Last week we looked at how brands which are well known and trusted can serve as a shortcut for consumers trying to choose between competing offers. This week we look at the link between quality and brand performance.
Arnold (1992) says that three important principles have emerged from research into brand performance:
1. Market leaders and superior brand positions are interlinked. Top brands are virtually all leaders, or joint leaders, in their markets. This is not just because the companies spend a lot on advertising or because the brands have a good name or are inherently better quality products. It is the perception of quality by the customer which is important. That perception depends on how the product meets customers’ needs and wants.
UNICEF, the children’s charity, is able to encourage donations through a well-established image and a perception that it is meeting customers’ needs - both the children it helps and the people who give their time or money so that the organisation can carry out its objectives.
2. Market-leading brands tend to have higher proﬁt margins. Research shows that market leaders command a price premium and therefore make higher profits. Recent surveys conclude that in the USA the market leader returns a margin four times that of the number two in the market, and in the UK the margin is six times greater. Leading brands also demonstrate greater resilience during recessions or price wars. Perceived superior quality is reflected in consumers’ willingness to pay more.

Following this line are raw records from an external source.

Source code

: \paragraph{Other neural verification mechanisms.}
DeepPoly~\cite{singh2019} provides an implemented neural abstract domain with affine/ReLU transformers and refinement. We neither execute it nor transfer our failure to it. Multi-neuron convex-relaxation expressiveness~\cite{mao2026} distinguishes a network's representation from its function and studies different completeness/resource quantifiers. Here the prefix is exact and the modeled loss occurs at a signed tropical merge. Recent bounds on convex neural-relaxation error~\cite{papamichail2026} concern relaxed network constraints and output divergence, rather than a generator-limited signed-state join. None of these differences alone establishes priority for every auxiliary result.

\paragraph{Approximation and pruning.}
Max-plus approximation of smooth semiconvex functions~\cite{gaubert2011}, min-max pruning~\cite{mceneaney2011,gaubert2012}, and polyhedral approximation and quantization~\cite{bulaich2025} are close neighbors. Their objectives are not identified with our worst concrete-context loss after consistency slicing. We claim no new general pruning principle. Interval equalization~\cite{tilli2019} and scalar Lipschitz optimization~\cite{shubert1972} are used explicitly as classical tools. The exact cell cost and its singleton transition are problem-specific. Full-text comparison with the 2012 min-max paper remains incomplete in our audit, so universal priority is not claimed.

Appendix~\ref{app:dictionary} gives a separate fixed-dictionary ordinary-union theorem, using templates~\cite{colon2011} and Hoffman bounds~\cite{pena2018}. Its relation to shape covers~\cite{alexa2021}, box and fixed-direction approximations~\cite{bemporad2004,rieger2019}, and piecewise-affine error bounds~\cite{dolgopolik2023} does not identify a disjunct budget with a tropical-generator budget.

3. There is no such thing as a brand life-cycle. Once a leading brand is established with a loyal customer base, there is no reason why that position cannot be maintained almost indefinitely. Brands are larger than products. They can be updated regularly and altered in almost any aspect to maintain their relevance to the market. As long as the brand is kept up to date there is no reason why it should not live forever.
This does not mean that brands will live forever, just that they may be able to if properly managed and looked after. There are examples of brands which have disappeared or run into trouble. One distinguished brand which has been in existence in the UK since 1894 — Marks & Spencer, a retail store selling clothing, home furnishings and food — went through difficult times in the late 1990s. Brands which have been around for over 60 years and show no signs of disappearing. All purchase decisions involve an element of risk, and buying behaviour shows that the drive for something well-known and trusted is often stronger than the drive for novelty.